Autumn shook her head. She urged herself to act naturally — to hug her friend and express her delight at her presence like she usually would — but she felt too guilty to manage it. Plus, she was quite sure Bluebell would not want Autumn’s grubby sex hands all over her. She felt awful. In the light and sensibleness of the morning, she was now even more certain that Bluebell would definitely not be OK with her doing what she had done with Bowie, the brother her friend adored, five times in just less than seven hours. She swallowed audibly. Bluebell heard it. She tossed her purse back into her bag, pouting.
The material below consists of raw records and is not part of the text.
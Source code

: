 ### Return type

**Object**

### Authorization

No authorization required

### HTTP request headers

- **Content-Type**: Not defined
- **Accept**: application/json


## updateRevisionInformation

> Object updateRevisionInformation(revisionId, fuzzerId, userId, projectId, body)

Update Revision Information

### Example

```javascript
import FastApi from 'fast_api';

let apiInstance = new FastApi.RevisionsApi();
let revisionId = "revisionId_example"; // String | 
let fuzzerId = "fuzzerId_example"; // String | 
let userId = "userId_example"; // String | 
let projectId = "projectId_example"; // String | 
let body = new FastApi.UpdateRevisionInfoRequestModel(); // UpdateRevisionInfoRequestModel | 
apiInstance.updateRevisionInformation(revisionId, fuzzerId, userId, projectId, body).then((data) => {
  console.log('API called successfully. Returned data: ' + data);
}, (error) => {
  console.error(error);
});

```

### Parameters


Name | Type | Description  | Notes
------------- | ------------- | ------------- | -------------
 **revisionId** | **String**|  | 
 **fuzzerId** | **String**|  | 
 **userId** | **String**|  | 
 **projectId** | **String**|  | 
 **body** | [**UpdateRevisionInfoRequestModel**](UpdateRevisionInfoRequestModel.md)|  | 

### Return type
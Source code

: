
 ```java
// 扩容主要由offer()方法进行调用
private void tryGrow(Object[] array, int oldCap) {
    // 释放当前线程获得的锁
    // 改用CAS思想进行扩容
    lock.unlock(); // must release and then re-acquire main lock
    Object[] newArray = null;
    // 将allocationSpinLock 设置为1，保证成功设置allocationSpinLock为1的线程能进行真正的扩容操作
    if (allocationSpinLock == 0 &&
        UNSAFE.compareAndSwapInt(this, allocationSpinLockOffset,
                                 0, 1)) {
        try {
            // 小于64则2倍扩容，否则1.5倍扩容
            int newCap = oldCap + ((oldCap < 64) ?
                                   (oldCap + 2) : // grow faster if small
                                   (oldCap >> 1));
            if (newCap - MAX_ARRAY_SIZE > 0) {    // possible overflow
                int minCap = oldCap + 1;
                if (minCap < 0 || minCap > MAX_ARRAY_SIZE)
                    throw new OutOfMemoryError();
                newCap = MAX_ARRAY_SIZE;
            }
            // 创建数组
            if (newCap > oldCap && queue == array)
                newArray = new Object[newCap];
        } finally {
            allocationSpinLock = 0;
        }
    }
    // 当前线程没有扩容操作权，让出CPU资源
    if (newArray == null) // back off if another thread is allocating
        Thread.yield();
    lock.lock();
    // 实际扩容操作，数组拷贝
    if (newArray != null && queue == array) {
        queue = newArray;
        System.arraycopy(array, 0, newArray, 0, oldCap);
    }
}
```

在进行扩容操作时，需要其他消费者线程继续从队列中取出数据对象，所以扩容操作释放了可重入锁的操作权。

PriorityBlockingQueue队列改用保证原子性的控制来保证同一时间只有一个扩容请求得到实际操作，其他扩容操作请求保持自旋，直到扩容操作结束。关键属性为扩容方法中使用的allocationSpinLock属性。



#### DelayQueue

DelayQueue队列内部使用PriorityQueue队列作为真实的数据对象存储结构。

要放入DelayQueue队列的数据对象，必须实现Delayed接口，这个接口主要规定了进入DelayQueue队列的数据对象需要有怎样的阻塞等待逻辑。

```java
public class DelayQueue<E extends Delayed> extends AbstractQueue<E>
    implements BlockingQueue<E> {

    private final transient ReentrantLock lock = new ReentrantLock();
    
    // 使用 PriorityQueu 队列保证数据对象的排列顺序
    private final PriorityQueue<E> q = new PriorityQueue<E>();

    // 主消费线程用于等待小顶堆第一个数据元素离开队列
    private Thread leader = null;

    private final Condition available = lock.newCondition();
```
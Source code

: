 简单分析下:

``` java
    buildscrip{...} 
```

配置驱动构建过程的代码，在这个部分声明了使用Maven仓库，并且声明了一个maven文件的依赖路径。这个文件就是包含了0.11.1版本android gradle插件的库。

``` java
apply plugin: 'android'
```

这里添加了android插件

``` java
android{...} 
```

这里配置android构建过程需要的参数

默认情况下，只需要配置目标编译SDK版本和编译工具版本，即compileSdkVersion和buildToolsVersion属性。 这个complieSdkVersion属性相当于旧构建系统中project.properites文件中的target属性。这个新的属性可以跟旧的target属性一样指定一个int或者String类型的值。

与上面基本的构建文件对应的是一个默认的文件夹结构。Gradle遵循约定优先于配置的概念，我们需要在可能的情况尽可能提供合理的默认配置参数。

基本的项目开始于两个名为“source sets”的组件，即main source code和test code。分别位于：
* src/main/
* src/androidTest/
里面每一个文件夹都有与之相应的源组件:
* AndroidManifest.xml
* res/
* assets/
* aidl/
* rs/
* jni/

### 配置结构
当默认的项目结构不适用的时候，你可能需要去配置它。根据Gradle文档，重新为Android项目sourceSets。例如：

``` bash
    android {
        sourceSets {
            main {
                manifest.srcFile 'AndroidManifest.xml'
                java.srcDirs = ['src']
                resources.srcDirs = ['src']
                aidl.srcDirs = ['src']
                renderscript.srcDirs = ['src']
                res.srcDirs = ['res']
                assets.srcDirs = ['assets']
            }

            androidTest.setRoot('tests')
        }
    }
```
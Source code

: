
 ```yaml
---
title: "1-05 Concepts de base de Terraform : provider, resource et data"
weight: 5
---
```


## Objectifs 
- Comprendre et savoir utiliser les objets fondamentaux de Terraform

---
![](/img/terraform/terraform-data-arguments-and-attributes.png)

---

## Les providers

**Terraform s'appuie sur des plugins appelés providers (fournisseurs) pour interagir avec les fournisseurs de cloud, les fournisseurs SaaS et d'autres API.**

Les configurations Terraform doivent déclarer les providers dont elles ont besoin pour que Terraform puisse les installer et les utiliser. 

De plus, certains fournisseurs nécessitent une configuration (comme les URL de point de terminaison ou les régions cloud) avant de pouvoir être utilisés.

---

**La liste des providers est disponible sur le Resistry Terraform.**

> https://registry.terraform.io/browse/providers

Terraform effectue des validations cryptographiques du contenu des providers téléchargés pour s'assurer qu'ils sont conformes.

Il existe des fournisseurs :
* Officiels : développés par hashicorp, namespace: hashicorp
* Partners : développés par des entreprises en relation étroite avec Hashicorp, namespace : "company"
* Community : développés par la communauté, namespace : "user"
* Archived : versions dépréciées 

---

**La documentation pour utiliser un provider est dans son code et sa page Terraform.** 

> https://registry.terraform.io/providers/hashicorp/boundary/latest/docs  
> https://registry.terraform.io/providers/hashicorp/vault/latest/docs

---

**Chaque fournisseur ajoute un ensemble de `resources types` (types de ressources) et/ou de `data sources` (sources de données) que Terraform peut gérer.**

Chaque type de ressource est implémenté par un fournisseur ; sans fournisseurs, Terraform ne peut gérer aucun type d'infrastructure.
“You’re mad at me, aren’t you?” she said.
Autumn focused very carefully on the inflection in her answer.
“Why would I be mad at you?”
“Because I forced you to come out last night then bailed on you for Adam?”
Autumn had completely forgotten.
“No.” She shook her head. “I’m not mad.”
Bluebell had actually done her a favour, although she didn’t know it yet.
“Well, I’m sorry.” Bluebell sighed. “It was a shitty thing to do.”
“Don’t worry about it.” Autumn shook her head again. Bluebell smiled sweetly and stepped forward, taking Autumn’s hand and swaying playfully from side to side.
“Well, I feel bad,” she said. “Let me buy you a coffee to apologise? You can tell me about your meeting and I can tell you how annoying Adam is.”
Without waiting for an answer, Bluebell gracefully turned their handholding to arm-linking, leading Autumn in an unfamiliar direction.
“And thank you for understanding,” she added. “I knew you would. You really are a truly great friend.”
* * *
Bluebell was still regaling Autumn with tales of the evening before when their coffee arrived twenty minutes later.
“So, basically, we’re exactly where we were before. I want to sleep with him, but I don’t want him to be my boyfriend, but he only wants to be with me, so he says he won’t sleep with me again until I agree not to sleep with anyone else, which is ridiculous, because I really couldn’t care less who he puts his dick in, and I don’t see why he cares so much about who puts their dick in me, do you know what I mean?”
Autumn did know what she meant, so she nodded. She didn’t mind Bluebell’s rambling. It was a welcome distraction from her own torturous thoughts. Bluebell continued.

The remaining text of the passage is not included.